## Action item
Every line of the material is to be quoted verbatim, minus the pictures.
Records to process START
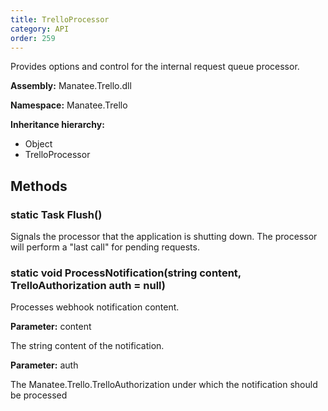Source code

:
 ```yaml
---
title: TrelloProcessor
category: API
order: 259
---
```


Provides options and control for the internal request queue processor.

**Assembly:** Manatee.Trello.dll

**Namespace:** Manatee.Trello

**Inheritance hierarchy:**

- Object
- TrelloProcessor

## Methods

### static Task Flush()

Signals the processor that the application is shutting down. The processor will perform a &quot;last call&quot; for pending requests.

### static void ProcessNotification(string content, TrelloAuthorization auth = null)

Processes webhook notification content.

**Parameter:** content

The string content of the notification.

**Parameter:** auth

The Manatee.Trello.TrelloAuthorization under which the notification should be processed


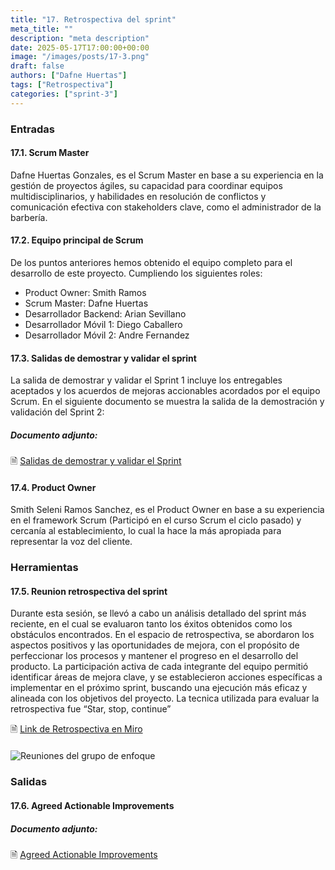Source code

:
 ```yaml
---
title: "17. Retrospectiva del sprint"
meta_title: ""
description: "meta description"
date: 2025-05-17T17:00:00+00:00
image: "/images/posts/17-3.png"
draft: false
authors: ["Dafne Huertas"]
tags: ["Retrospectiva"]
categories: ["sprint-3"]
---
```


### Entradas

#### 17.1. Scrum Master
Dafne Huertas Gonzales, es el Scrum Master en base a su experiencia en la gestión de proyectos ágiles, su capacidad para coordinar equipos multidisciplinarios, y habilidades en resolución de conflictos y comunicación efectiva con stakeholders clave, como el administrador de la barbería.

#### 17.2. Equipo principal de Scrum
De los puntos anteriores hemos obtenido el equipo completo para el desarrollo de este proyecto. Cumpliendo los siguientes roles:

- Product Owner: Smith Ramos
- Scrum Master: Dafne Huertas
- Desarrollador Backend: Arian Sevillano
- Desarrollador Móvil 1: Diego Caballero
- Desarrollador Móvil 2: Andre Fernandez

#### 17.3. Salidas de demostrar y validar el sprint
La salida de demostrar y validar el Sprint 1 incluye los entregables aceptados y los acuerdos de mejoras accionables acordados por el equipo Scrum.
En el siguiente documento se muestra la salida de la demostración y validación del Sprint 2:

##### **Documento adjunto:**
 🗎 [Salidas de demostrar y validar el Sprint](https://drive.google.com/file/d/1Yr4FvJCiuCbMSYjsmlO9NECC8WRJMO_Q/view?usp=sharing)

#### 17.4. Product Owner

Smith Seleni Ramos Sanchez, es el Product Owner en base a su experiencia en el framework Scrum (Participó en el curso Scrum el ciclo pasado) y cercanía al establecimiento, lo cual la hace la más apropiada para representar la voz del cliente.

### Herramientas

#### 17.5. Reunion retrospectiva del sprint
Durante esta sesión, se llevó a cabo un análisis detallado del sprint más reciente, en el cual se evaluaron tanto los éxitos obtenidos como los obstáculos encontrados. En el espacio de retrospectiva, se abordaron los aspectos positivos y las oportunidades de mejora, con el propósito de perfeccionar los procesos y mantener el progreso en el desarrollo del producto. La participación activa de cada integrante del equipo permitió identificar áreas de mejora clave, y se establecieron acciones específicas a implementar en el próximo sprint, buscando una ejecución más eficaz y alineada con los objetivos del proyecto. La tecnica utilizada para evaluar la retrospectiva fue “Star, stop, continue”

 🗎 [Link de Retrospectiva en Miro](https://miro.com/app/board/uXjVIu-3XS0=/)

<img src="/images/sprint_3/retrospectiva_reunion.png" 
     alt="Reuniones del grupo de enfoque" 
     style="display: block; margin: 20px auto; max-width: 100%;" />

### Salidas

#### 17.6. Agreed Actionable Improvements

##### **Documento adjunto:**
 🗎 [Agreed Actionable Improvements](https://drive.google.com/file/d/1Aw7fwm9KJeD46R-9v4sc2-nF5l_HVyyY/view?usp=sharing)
Records to process END
## Output of the task
Source code

:
 ```yaml
---
title: TrelloProcessor
category: API
order: 259
---
```


Provides options and control for the internal request queue processor.

**Assembly:** Manatee.Trello.dll

**Namespace:** Manatee.Trello

**Inheritance hierarchy:**

- Object
- TrelloProcessor

## Methods

### static Task Flush()

Signals the processor that the application is shutting down. The processor will perform a &quot;last call&quot; for pending requests.

### static void ProcessNotification(string content, TrelloAuthorization auth = null)

Processes webhook notification content.

**Parameter:** content

The string content of the notification.

**Parameter:** auth

The Manatee.Trello.TrelloAuthorization under which the notification should be processed


Source code

:
 ```yaml
---
title: "17. Retrospectiva del sprint"
meta_title: ""
description: "meta description"
date: 2025-05-17T17:00:00+00:00
image: "/images/posts/17-3.png"
draft: false
authors: ["Dafne Huertas"]
tags: ["Retrospectiva"]
categories: ["sprint-3"]
---
```


### Entradas

#### 17.1. Scrum Master
Dafne Huertas Gonzales, es el Scrum Master en base a su experiencia en la gestión de proyectos ágiles, su capacidad para coordinar equipos multidisciplinarios, y habilidades en resolución de conflictos y comunicación efectiva con stakeholders clave, como el administrador de la barbería.

#### 17.2. Equipo principal de Scrum
De los puntos anteriores hemos obtenido el equipo completo para el desarrollo de este proyecto. Cumpliendo los siguientes roles:

- Product Owner: Smith Ramos
- Scrum Master: Dafne Huertas
- Desarrollador Backend: Arian Sevillano
- Desarrollador Móvil 1: Diego Caballero
- Desarrollador Móvil 2: Andre Fernandez

#### 17.3. Salidas de demostrar y validar el sprint
La salida de demostrar y validar el Sprint 1 incluye los entregables aceptados y los acuerdos de mejoras accionables acordados por el equipo Scrum.
En el siguiente documento se muestra la salida de la demostración y validación del Sprint 2:

##### **Documento adjunto:**
 🗎 [Salidas de demostrar y validar el Sprint](https://drive.google.com/file/d/1Yr4FvJCiuCbMSYjsmlO9NECC8WRJMO_Q/view?usp=sharing)

#### 17.4. Product Owner

Smith Seleni Ramos Sanchez, es el Product Owner en base a su experiencia en el framework Scrum (Participó en el curso Scrum el ciclo pasado) y cercanía al establecimiento, lo cual la hace la más apropiada para representar la voz del cliente.

### Herramientas

#### 17.5. Reunion retrospectiva del sprint
Durante esta sesión, se llevó a cabo un análisis detallado del sprint más reciente, en el cual se evaluaron tanto los éxitos obtenidos como los obstáculos encontrados. En el espacio de retrospectiva, se abordaron los aspectos positivos y las oportunidades de mejora, con el propósito de perfeccionar los procesos y mantener el progreso en el desarrollo del producto. La participación activa de cada integrante del equipo permitió identificar áreas de mejora clave, y se establecieron acciones específicas a implementar en el próximo sprint, buscando una ejecución más eficaz y alineada con los objetivos del proyecto. La tecnica utilizada para evaluar la retrospectiva fue “Star, stop, continue”

 🗎 [Link de Retrospectiva en Miro](https://miro.com/app/board/uXjVIu-3XS0=/)

<img src="/images/sprint_3/retrospectiva_reunion.png" 
     alt="Reuniones del grupo de enfoque" 
     style="display: block; margin: 20px auto; max-width: 100%;" />

### Salidas

#### 17.6. Agreed Actionable Improvements

##### **Documento adjunto:**
 🗎 [Agreed Actionable Improvements](https://drive.google.com/file/d/1Aw7fwm9KJeD46R-9v4sc2-nF5l_HVyyY/view?usp=sharing)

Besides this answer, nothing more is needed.